Spearman’s rank correlation coefficient was obtained, confirming a significant positive correlation (rho = 0.497) of green contacts in ClinCheck® with effective green-to-green contacts. In other words, the more red contacts are simulated in ClinCheck®, the more red-to-green contacts will develop clinically, which reaffirms that there is no need to remove each and every red contact in the ClinCheck® planning, as many of these red contacts will, in clinical reality, end up as ideal contacts by the end of treatment. The occlusion should, however, be checked not only immediately upon completion of treatment, but allowances should also be made for settling. Any overcorrections in the planning stage [17] can distort the effectiveness and precision of the clinical outcome, even though most of these deviations will be minor and clinically not relevant.

Limitations

The relatively small amounts of simulated expansion—given a maximum of 5.2 mm—may have increased the risk of error in placing reference points.

Conclusions

• Invisalign® therapies with SmartTrack® aligners involved a 45% effectiveness in achieving treatment objectives of transverse contraction or expansion. It is therefore possible to include overcorrections in the planning stage.

• The effectiveness of achieving transverse values as planned was generally not increased with SmartTrack® compared to the previously used Ex30® material.

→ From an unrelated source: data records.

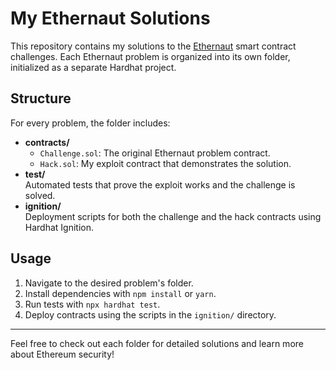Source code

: # My Ethernaut Solutions

This repository contains my solutions to the [Ethernaut](https://ethernaut.openzeppelin.com/) smart contract challenges. Each Ethernaut problem is organized into its own folder, initialized as a separate Hardhat project.

## Structure

For every problem, the folder includes:
- **contracts/**  
  - `Challenge.sol`: The original Ethernaut problem contract.
  - `Hack.sol`: My exploit contract that demonstrates the solution.
- **test/**  
  Automated tests that prove the exploit works and the challenge is solved.
- **ignition/**  
  Deployment scripts for both the challenge and the hack contracts using Hardhat Ignition.

## Usage

1. Navigate to the desired problem's folder.
2. Install dependencies with `npm install` or `yarn`.
3. Run tests with `npx hardhat test`.
4. Deploy contracts using the scripts in the `ignition/` directory.

---

Feel free to check out each folder for detailed solutions and learn more about Ethereum security!
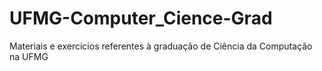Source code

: # UFMG-Computer_Cience-Grad
Materiais e exercícios referentes à graduação de Ciência da Computação na UFMG
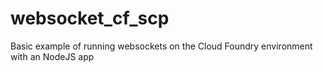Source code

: # websocket_cf_scp
Basic example of running websockets on the Cloud Foundry  environment with an NodeJS app
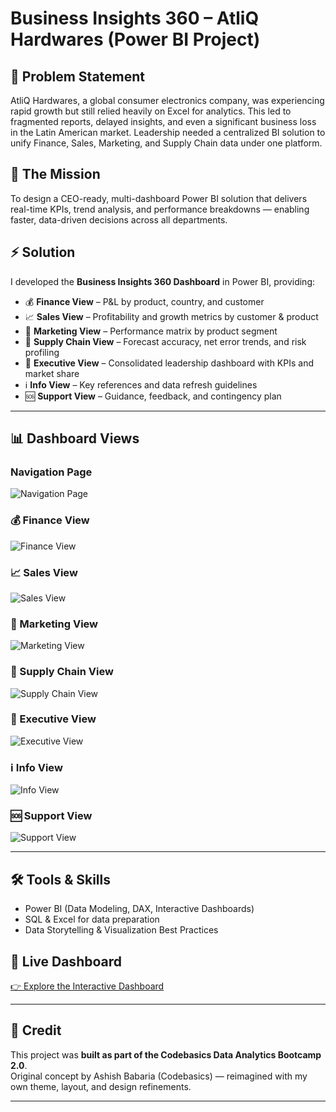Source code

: # Business Insights 360 – AtliQ Hardwares (Power BI Project)

## 📌 Problem Statement
AtliQ Hardwares, a global consumer electronics company, was experiencing rapid growth but still relied heavily on Excel for analytics. This led to fragmented reports, delayed insights, and even a significant business loss in the Latin American market. Leadership needed a centralized BI solution to unify Finance, Sales, Marketing, and Supply Chain data under one platform.

## 🎯 The Mission
To design a CEO-ready, multi-dashboard Power BI solution that delivers real-time KPIs, trend analysis, and performance breakdowns — enabling faster, data-driven decisions across all departments.

## ⚡ Solution
I developed the **Business Insights 360 Dashboard** in Power BI, providing:
- 💰 **Finance View** – P&L by product, country, and customer  
- 📈 **Sales View** – Profitability and growth metrics by customer & product  
- 🎯 **Marketing View** – Performance matrix by product segment  
- 🚚 **Supply Chain View** – Forecast accuracy, net error trends, and risk profiling  
- 🧠 **Executive View** – Consolidated leadership dashboard with KPIs and market share  
- ℹ️ **Info View** – Key references and data refresh guidelines  
- 🆘 **Support View** – Guidance, feedback, and contingency plan  

---

## 📊 Dashboard Views

### Navigation Page
![Navigation Page](resized_screens/navigation_page.png)

### 💰 Finance View
![Finance View](resized_screens/finance_view.png)

### 📈 Sales View
![Sales View](resized_screens/sales_view.png)

### 🎯 Marketing View
![Marketing View](resized_screens/marketing_view.png)

### 🚚 Supply Chain View
![Supply Chain View](resized_screens/supply_chain_view.png)

### 🧠 Executive View
![Executive View](resized_screens/executive_view.png)

### ℹ️ Info View
![Info View](resized_screens/info_view.png)

### 🆘 Support View
![Support View](resized_screens/support_view.png)

---

## 🛠 Tools & Skills
- Power BI (Data Modeling, DAX, Interactive Dashboards)  
- SQL & Excel for data preparation  
- Data Storytelling & Visualization Best Practices  

## 🔗 Live Dashboard
[👉 Explore the Interactive Dashboard](https://app.powerbi.com/links/f2tzQ3MTpD?ctid=c6e549b3-5f45-4032-aae9-d4244dc5b2c4&pbi_source=linkShare&bookmarkGuid=a2a3f492-f701-46f1-93db-ad51c2779ba2)

---

## 🙌 Credit
This project was **built as part of the Codebasics Data Analytics Bootcamp 2.0**.  
Original concept by Ashish Babaria (Codebasics) — reimagined with my own theme, layout, and design refinements.

---

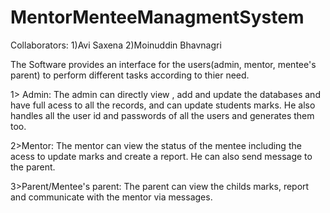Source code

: # MentorMenteeManagmentSystem
Collaborators:
1)Avi Saxena
2)Moinuddin Bhavnagri

The Software provides an interface for the users(admin, mentor, mentee's parent) to perform different tasks according to thier need.

1> Admin:
The admin can directly view , add and update the databases and have full acess to all the records, and can update students marks.
He also handles all the user id and passwords of all the users and generates them too.

2>Mentor:
The mentor can view the status of the mentee including the acess to update marks and create a report.
He can also send message to the parent.

3>Parent/Mentee's parent:
The parent can view the childs marks, report and communicate with the mentor via messages.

• Pretreatment by rapid maxillary expansion should be considered in some patients presenting large transverse discrepancies between the maxilla and mandible.

• Overcorrections are also an option in simulating occlusal contacts during the planning stage, given an effectiveness of 59.1% in achieving clinically ideal contacts.

• Any overcorrection in the planning stage will always, if to a minor or even irrelevant degree, reduce the precision of achieving the clinical outcome as simulated.

• Statistically significant discrepancies were observed between the simulated and the clinical outcomes of Invisalign® treatment with SmartTrack® aligners.